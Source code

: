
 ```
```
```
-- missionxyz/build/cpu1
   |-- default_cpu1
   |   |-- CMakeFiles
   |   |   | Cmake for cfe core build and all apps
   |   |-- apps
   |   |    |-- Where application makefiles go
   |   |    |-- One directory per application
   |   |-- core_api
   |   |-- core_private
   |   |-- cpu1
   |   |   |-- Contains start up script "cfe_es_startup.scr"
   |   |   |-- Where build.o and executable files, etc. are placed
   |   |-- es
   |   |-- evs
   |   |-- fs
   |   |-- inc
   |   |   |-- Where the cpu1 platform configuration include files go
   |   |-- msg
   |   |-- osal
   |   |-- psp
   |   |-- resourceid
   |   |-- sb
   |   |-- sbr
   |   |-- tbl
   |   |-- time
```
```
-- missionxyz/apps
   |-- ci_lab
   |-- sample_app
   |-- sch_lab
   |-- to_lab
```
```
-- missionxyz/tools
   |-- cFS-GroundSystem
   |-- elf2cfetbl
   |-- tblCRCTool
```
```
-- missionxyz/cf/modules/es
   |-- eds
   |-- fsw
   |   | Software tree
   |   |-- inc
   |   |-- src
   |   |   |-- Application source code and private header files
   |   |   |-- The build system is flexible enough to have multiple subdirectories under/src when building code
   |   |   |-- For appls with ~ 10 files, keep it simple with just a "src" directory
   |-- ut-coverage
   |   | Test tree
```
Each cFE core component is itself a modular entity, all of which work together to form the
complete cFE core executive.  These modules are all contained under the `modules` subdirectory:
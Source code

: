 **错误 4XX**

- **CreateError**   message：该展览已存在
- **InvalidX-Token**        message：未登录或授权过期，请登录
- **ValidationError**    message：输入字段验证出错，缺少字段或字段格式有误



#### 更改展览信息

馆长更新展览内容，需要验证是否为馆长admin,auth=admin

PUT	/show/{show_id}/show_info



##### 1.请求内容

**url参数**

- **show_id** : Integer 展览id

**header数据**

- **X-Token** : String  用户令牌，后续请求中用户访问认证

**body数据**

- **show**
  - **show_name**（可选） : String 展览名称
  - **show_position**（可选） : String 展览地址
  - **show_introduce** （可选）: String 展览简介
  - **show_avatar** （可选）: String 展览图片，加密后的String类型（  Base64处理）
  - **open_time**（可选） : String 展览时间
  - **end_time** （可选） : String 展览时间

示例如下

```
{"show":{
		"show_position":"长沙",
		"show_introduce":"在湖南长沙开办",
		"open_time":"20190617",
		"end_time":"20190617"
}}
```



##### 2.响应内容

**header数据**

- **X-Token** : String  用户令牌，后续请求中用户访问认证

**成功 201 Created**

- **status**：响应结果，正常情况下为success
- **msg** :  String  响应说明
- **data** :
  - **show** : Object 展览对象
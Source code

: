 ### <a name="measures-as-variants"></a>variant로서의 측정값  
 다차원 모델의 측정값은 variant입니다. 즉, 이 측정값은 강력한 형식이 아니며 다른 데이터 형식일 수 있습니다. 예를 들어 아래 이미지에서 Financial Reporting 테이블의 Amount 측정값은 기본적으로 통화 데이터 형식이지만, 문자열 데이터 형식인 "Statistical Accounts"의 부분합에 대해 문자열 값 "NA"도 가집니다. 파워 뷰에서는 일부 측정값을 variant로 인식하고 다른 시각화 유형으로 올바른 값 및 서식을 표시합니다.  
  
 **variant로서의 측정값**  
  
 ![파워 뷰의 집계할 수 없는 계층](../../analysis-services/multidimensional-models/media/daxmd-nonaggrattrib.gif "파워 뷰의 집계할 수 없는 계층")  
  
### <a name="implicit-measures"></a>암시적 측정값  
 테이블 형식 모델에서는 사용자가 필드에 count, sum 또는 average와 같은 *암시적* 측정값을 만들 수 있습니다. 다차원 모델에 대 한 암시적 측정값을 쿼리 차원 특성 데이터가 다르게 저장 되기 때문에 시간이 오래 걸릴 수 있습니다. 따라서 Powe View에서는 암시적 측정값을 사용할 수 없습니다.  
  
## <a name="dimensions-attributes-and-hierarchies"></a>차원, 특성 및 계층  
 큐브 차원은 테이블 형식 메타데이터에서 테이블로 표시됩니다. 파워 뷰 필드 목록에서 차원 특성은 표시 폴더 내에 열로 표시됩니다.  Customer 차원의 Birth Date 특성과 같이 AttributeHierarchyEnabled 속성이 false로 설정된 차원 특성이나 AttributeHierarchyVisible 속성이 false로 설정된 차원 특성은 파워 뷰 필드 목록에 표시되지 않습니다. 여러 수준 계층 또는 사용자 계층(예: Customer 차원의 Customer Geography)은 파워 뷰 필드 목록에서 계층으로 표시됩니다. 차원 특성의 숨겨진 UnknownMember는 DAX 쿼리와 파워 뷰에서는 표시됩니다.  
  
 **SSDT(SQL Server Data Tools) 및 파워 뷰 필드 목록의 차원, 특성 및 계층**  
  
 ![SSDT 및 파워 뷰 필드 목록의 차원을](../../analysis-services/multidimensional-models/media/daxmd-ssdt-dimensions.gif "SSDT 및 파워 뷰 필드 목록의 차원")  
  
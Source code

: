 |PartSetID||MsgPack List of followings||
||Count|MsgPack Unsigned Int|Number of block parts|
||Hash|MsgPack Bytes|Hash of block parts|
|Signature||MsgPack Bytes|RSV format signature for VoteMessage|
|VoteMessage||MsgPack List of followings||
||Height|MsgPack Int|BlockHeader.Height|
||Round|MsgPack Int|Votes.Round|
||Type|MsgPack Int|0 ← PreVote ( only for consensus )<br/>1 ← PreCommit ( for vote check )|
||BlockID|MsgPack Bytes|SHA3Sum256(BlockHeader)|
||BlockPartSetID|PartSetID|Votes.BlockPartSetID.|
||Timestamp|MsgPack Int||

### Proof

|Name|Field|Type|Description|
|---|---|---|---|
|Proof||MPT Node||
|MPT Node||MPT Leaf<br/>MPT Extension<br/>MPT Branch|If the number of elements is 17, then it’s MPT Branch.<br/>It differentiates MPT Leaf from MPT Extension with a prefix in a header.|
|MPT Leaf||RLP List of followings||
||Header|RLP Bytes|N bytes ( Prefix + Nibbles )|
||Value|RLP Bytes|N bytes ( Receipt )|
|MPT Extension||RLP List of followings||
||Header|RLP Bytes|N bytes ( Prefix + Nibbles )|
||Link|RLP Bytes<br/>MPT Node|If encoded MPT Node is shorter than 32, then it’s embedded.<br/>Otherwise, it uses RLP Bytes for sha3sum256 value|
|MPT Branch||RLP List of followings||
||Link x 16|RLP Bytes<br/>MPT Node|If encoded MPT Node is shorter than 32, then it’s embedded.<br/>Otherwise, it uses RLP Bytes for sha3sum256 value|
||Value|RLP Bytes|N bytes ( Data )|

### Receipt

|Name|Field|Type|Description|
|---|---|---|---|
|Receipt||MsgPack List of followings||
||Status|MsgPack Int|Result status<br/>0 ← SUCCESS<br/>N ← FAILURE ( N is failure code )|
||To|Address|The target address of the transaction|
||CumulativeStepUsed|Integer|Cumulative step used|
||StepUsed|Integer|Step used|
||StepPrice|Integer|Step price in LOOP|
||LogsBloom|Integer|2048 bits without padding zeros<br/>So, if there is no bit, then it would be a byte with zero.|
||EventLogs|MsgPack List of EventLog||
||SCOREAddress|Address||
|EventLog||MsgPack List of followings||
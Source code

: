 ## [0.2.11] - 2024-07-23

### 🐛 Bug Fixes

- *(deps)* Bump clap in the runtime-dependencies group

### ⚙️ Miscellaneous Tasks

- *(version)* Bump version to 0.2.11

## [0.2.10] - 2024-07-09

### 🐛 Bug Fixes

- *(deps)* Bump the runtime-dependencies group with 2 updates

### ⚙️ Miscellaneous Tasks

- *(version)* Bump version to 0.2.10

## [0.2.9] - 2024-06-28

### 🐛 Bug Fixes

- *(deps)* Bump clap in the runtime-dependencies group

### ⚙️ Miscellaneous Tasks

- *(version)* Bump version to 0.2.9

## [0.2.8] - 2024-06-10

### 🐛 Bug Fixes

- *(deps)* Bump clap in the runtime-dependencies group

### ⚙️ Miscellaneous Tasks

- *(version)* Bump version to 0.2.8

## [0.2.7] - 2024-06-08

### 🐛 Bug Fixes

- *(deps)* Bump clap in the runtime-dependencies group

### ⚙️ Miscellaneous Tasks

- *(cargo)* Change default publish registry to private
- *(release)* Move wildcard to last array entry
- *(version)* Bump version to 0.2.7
-----
• **EXERCISE GOAL**:
Lines holding the string "PartSetID" are the answer; copy each one from the listing above.

• **ANSWER SECTION**:
: |PartSetID||MsgPack List of followings||
||BlockPartSetID|PartSetID|Votes.BlockPartSetID.|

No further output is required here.